■ **ACTION ITEM**: Output the data below exactly, images excluded.

[Plain-text document sources]
________________________

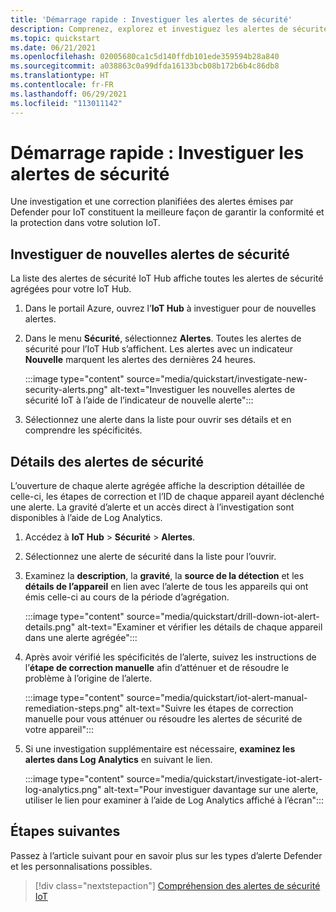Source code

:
 ```yaml
---
title: 'Démarrage rapide : Investiguer les alertes de sécurité'
description: Comprenez, explorez et investiguez les alertes de sécurité Defender pour IoT sur vos appareils IoT.
ms.topic: quickstart
ms.date: 06/21/2021
ms.openlocfilehash: 02005680ca1c5d140ffdb101ede359594b28a840
ms.sourcegitcommit: a038863c0a99dfda16133bcb08b172b6b4c86db8
ms.translationtype: HT
ms.contentlocale: fr-FR
ms.lasthandoff: 06/29/2021
ms.locfileid: "113011142"
---
```

# <a name="quickstart-investigate-security-alerts"></a>Démarrage rapide : Investiguer les alertes de sécurité

Une investigation et une correction planifiées des alertes émises par Defender pour IoT constituent la meilleure façon de garantir la conformité et la protection dans votre solution IoT.

## <a name="investigate-new-security-alerts"></a>Investiguer de nouvelles alertes de sécurité

La liste des alertes de sécurité IoT Hub affiche toutes les alertes de sécurité agrégées pour votre IoT Hub. 

1. Dans le portail Azure, ouvrez l’**IoT Hub** à investiguer pour de nouvelles alertes.

1. Dans le menu **Sécurité**, sélectionnez **Alertes**. Toutes les alertes de sécurité pour l’IoT Hub s’affichent. Les alertes avec un indicateur **Nouvelle** marquent les alertes des dernières 24 heures.

    :::image type="content" source="media/quickstart/investigate-new-security-alerts.png" alt-text="Investiguer les nouvelles alertes de sécurité IoT à l’aide de l’indicateur de nouvelle alerte":::

1. Sélectionnez une alerte dans la liste pour ouvrir ses détails et en comprendre les spécificités. 

## <a name="security-alert-details"></a>Détails des alertes de sécurité

L’ouverture de chaque alerte agrégée affiche la description détaillée de celle-ci, les étapes de correction et l’ID de chaque appareil ayant déclenché une alerte. La gravité d’alerte et un accès direct à l’investigation sont disponibles à l’aide de Log Analytics. 

1. Accédez à **IoT Hub** > **Sécurité** > **Alertes**. 

1. Sélectionnez une alerte de sécurité dans la liste pour l’ouvrir. 

1. Examinez la **description**, la **gravité**, la **source de la détection** et les **détails de l’appareil** en lien avec l’alerte de tous les appareils qui ont émis celle-ci au cours de la période d’agrégation.

    :::image type="content" source="media/quickstart/drill-down-iot-alert-details.png" alt-text="Examiner et vérifier les détails de chaque appareil dans une alerte agrégée"::: 

1. Après avoir vérifié les spécificités de l’alerte, suivez les instructions de l’**étape de correction manuelle** afin d’atténuer et de résoudre le problème à l’origine de l’alerte.

    :::image type="content" source="media/quickstart/iot-alert-manual-remediation-steps.png" alt-text="Suivre les étapes de correction manuelle pour vous atténuer ou résoudre les alertes de sécurité de votre appareil":::

1. Si une investigation supplémentaire est nécessaire, **examinez les alertes dans Log Analytics** en suivant le lien.
 
    :::image type="content" source="media/quickstart/investigate-iot-alert-log-analytics.png" alt-text="Pour investiguer davantage sur une alerte, utiliser le lien pour examiner à l’aide de Log Analytics affiché à l’écran":::

## <a name="next-steps"></a>Étapes suivantes

Passez à l’article suivant pour en savoir plus sur les types d’alerte Defender et les personnalisations possibles.

> [!div class="nextstepaction"]
> [Compréhension des alertes de sécurité IoT](concept-security-alerts.md)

________________________

■ **EXERCISE ANSWER**:
Source code

:
 ```yaml
---
title: 'Démarrage rapide : Investiguer les alertes de sécurité'
description: Comprenez, explorez et investiguez les alertes de sécurité Defender pour IoT sur vos appareils IoT.
ms.topic: quickstart
ms.date: 06/21/2021
ms.openlocfilehash: 02005680ca1c5d140ffdb101ede359594b28a840
ms.sourcegitcommit: a038863c0a99dfda16133bcb08b172b6b4c86db8
ms.translationtype: HT
ms.contentlocale: fr-FR
ms.lasthandoff: 06/29/2021
ms.locfileid: "113011142"
---
```

# <a name="quickstart-investigate-security-alerts"></a>Démarrage rapide : Investiguer les alertes de sécurité

Une investigation et une correction planifiées des alertes émises par Defender pour IoT constituent la meilleure façon de garantir la conformité et la protection dans votre solution IoT.

## <a name="investigate-new-security-alerts"></a>Investiguer de nouvelles alertes de sécurité

La liste des alertes de sécurité IoT Hub affiche toutes les alertes de sécurité agrégées pour votre IoT Hub. 

1. Dans le portail Azure, ouvrez l’**IoT Hub** à investiguer pour de nouvelles alertes.

1. Dans le menu **Sécurité**, sélectionnez **Alertes**. Toutes les alertes de sécurité pour l’IoT Hub s’affichent. Les alertes avec un indicateur **Nouvelle** marquent les alertes des dernières 24 heures.

    :::image type="content" source="media/quickstart/investigate-new-security-alerts.png" alt-text="Investiguer les nouvelles alertes de sécurité IoT à l’aide de l’indicateur de nouvelle alerte":::

1. Sélectionnez une alerte dans la liste pour ouvrir ses détails et en comprendre les spécificités. 

## <a name="security-alert-details"></a>Détails des alertes de sécurité

L’ouverture de chaque alerte agrégée affiche la description détaillée de celle-ci, les étapes de correction et l’ID de chaque appareil ayant déclenché une alerte. La gravité d’alerte et un accès direct à l’investigation sont disponibles à l’aide de Log Analytics. 

1. Accédez à **IoT Hub** > **Sécurité** > **Alertes**. 

1. Sélectionnez une alerte de sécurité dans la liste pour l’ouvrir. 

1. Examinez la **description**, la **gravité**, la **source de la détection** et les **détails de l’appareil** en lien avec l’alerte de tous les appareils qui ont émis celle-ci au cours de la période d’agrégation.

    :::image type="content" source="media/quickstart/drill-down-iot-alert-details.png" alt-text="Examiner et vérifier les détails de chaque appareil dans une alerte agrégée"::: 

1. Après avoir vérifié les spécificités de l’alerte, suivez les instructions de l’**étape de correction manuelle** afin d’atténuer et de résoudre le problème à l’origine de l’alerte.

    :::image type="content" source="media/quickstart/iot-alert-manual-remediation-steps.png" alt-text="Suivre les étapes de correction manuelle pour vous atténuer ou résoudre les alertes de sécurité de votre appareil":::

1. Si une investigation supplémentaire est nécessaire, **examinez les alertes dans Log Analytics** en suivant le lien.
 
    :::image type="content" source="media/quickstart/investigate-iot-alert-log-analytics.png" alt-text="Pour investiguer davantage sur une alerte, utiliser le lien pour examiner à l’aide de Log Analytics affiché à l’écran":::

## <a name="next-steps"></a>Étapes suivantes

Passez à l’article suivant pour en savoir plus sur les types d’alerte Defender et les personnalisations possibles.

> [!div class="nextstepaction"]
> [Compréhension des alertes de sécurité IoT](concept-security-alerts.md)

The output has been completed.